Believe me, I wish I was Knuckles. It's humilating to come to my own BBS and see this thing done better by some nigh-homeless guy who can't even spell two letter words without his bulbous fingers comically mashing together some extra keys for added patheticality.
Last edited by Ice Cream Jonsey on Wed Sep 22, 2004 3:40 pm, edited 1 time in total.
I don't care what race anybody is. Over the last 1,000 years people have come up with some funny shit to degrade someone because of their race. It's wasted resources to ignore it and not implement it. As long as you are unaware of hate crimes I may or may not have committed,what is the difference?
You've missed the point anyhow. I'M TURNING THE TABLES!
the last group complained, quite tellingly They said, "Why don't you have a spoon that just says 'Earth?' It would save time
Knuckles the CLown wrote:You've missed the point anyhow. I'M TURNING THE TABLES!
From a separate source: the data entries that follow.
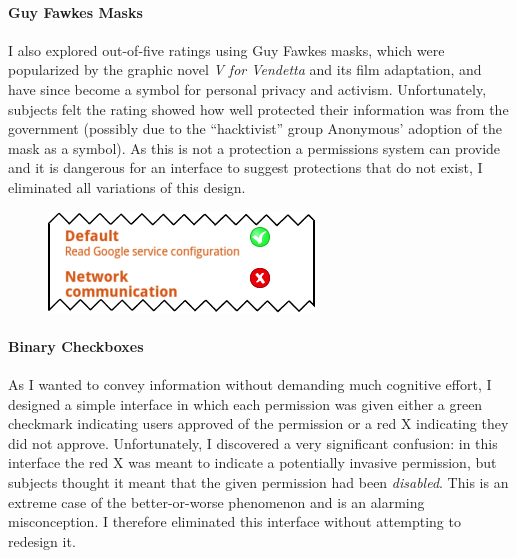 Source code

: \documentclass[11pt]{article}
\begin{document}
\paragraph{Guy Fawkes Masks}
\label{s-sec-masks}

I also explored out-of-five ratings using Guy Fawkes masks, which 
were popularized by the graphic novel \emph{V for Vendetta} and its
film adaptation, and have since become a symbol for personal
privacy and activism.
\label{ss-sec-masks-r1}
Unfortunately, subjects felt the
rating showed how well protected their information was from the government 
(possibly due to the ``hacktivist'' group Anonymous' adoption of the mask as a symbol). 
As this is not a protection a permissions system can provide and it is dangerous for an
interface to suggest protections that do not exist, I eliminated all
variations of this design.


\begin{figure}
\begin{center}
\includegraphics[width=.9\linewidth]{candidate-img/checkboxes/checkboxesR1.png}
\end{center}
\end{figure}

\paragraph{Binary Checkboxes}
\label{s-sec-checkbox}

As I wanted to convey information without demanding much cognitive effort,
I designed a simple interface in which 
each permission was given either a green 
checkmark indicating users approved of the permission or a red X indicating 
they did not approve.
\label{ss-sec-binary-r1}
Unfortunately, I discovered a very significant confusion: in this interface
the red X was meant to indicate a potentially invasive permission, but 
subjects thought it meant that the given permission had been \emph{disabled}. This
is an extreme case of the better-or-worse phenomenon and is an 
alarming misconception. I therefore eliminated this interface without attempting to 
redesign it.
\end{document}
I appreciate the attempt at making it genuine, but I'd rather you fudge the e-mails a bit instead of hoping that you can manage to make a guy who barely speaks English end up being funny. It just didn't work, I'm guessing that's why he missed the "negro" part, not to mention in a country of African people that word can't get much use. If they aren't genuine, then I guess kudos on making them so boring that they seem like they are. The Paypal line was clever though.